Named entity recognition; handwritten text recognition; neural networks


1 Introduction

Extracting information from historical handwritten text documents in an optimal and efficient way is still a challenge to solve, since text in these kind of documents are not as simple to read as printed characters or modern handwritten calligraphies [VeronicaRomero2016], [Toselli:2016:HWG:3043320.3051195]. Historical manuscripts contain information that gives an interpretation of the past of societies. Systems designed to search and retrieve information from historical documents must go beyond literal transcription of sources. Indeed it is necessary to shorten the semantic gap and get semantic meaning from the contents, thus the extraction of the relevant information carried out by named entities (e.g. names of persons, organizations, locations, dates, quantities, monetary values, etc.) is a key component of such systems. Semantic annotation of documents, and in particular automatic named entity recognition is neither a perfectly solved problem [DBLP:journals/corr/LampleBSKD16].

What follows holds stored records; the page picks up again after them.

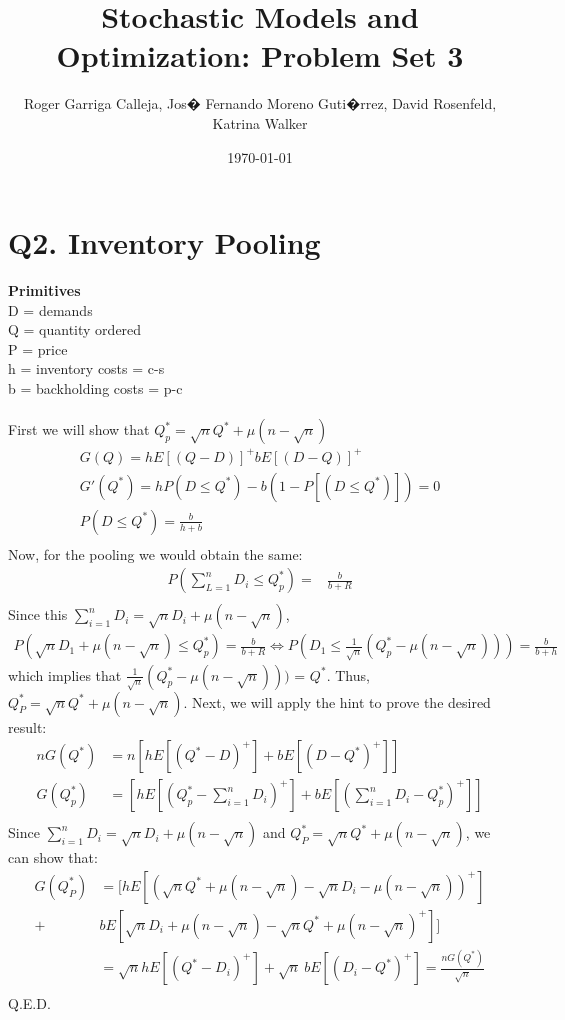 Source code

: \documentclass[11pt, english]{article}
\title{Stochastic Models and Optimization: Problem Set 3}
\author{Roger Garriga Calleja, Jos� Fernando Moreno Guti�rrez, David Rosenfeld, Katrina Walker}
\date{\today}
\begin{document}
	
\section{Q2. Inventory Pooling}
\textbf{Primitives}\\ D = demands \\ Q = quantity ordered \\ P = price \\ h =
inventory costs =  c-s \\ b = backholding costs = p-c \\ \\ First we will show that $Q_p^* = \sqrt{n}Q^* + \mu(n- \sqrt{n})$%
\begin{align*} 
G(Q) = hE[(Q-D)]^+bE[(D-Q)]^+ \\ G'(Q^*)= hP(D \leq Q^*) - b(1-P[(D\leq Q^*)]) =
0 \\ P(D \leq Q^*) = \frac{b}{h+b} \\ 
\end{align*}
Now, for the pooling we would obtain the same:
\begin{align*} 
P (\sum_{L= 1}^n D_i \leq Q_p^*) = &  \frac{b}{b+R} \\
\end{align*}
Since  this $\sum_{i = 1}^nD_i = \sqrt{n}D_i+\mu(n-\sqrt{n})$, 
\begin{align*}	
P(\sqrt{n}D_1 + \mu(n - \sqrt{n})\leq Q_p^*) = \frac{b}{b+R}  \Longleftrightarrow P(D_1 \leq
\frac{1}{\sqrt{n}}(Q_p^*- \mu(n-\sqrt{n})))= \frac{b}{b + h} \end{align*} 
which implies that $\frac{1}{\sqrt{n}}(Q_p^*- \mu(n-\sqrt{n})))$ = $Q^*$. Thus, $Q^*_P = \sqrt{n}Q^*+\mu(n-\sqrt{n})$.  Next, we will apply the hint to prove the desired result:
\begin{align*} nG(Q^*) &=
n[hE[(Q^*-D)^+]+bE[(D-Q^*)^+]]\\ G(Q^*_p) & =
[hE[(Q^*_p-\sum_{i=1}^nD_i)^+]+bE[(\sum_{i=1}^nD_i-Q^*_p)^+]]\\ 
\end{align*} 
Since $\sum_{i = 1}^nD_i = \sqrt{n}D_i+\mu(n-\sqrt{n})$ and $Q^*_P = \sqrt{n}Q^*+\mu(n-\sqrt{n})$, we can show that:\\
\begin{align*} 
G(Q^*_P) & =  [hE[(\sqrt{n}Q^*+\mu(n-\sqrt{n})-\sqrt{n}D_i-\mu(n-\sqrt{n}))^+] \\
+& b E[\sqrt{n}D_i+\mu(n-\sqrt{n})-\sqrt{n}Q^*+\mu(n-\sqrt{n})^+]]\\
& = \sqrt{n}hE[(Q^*-D_i)^+] + \sqrt{n} \ b E[(D_i-Q^*)^+] = \frac{nG(Q^*)}{\sqrt{n}}\\ 
\end{align*} 
Q.E.D.\\
\end{document}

Many existing solutions make use of Artificial Neural Networks (ANNs) to transcribe handwritten text lines and then parse the transcribed text with a Named Entity Recognition model, but the precision of those existing solutions is still to improve [VeronicaRomero2016], [Toselli:2016:HWG:3043320.3051195], [competition]. One possible approach is to start with already segmented words, by an automatic or manual process, and predict the semantic category using visual descriptors (c.f. [Toledo2016]) which has the benefit that when the name entity prediction is correct, the transcription would be much easier to predict correctly since it restricts the language model within the corresponding category. The downside is that we rarely have large amounts of word level segmented data, a key for most ANNs proper performance. In case that automatic word segmentation is needed, the whole information extraction process involves three steps which will probably accumulate errors in each of them. Another and most common option is to perform handwritten text recognition (HTR) first and then named entity recognition (NER). An advantage of this approach is that it has one less step than the previous explained approach, but it has the counterpart that if the transcription is wrong, the NER part is affected.

Recent work in ANNs suggests that using models that solve tasks as general as possible, might give similar or better performance than concatenating subprocesses due to error propagation in the different steps, as shown in [DBLP:journals/corr/LiuFQJY16], [DBLP:journals/corr/BojarskiTDFFGJM16]. This is the main motivation of this work, and consequently we propose a single convolutional-sequential model to jointly perform transcription and semantic annotation. Adding a language model, the transcription can be restricted to each semantic category and therefore improved. The contribution of this work is to show the improvement when joining a sequence of processes in a single one, and thus, avoiding to commit accumulation of errors and achieving generalization to emulate human-like intelligence.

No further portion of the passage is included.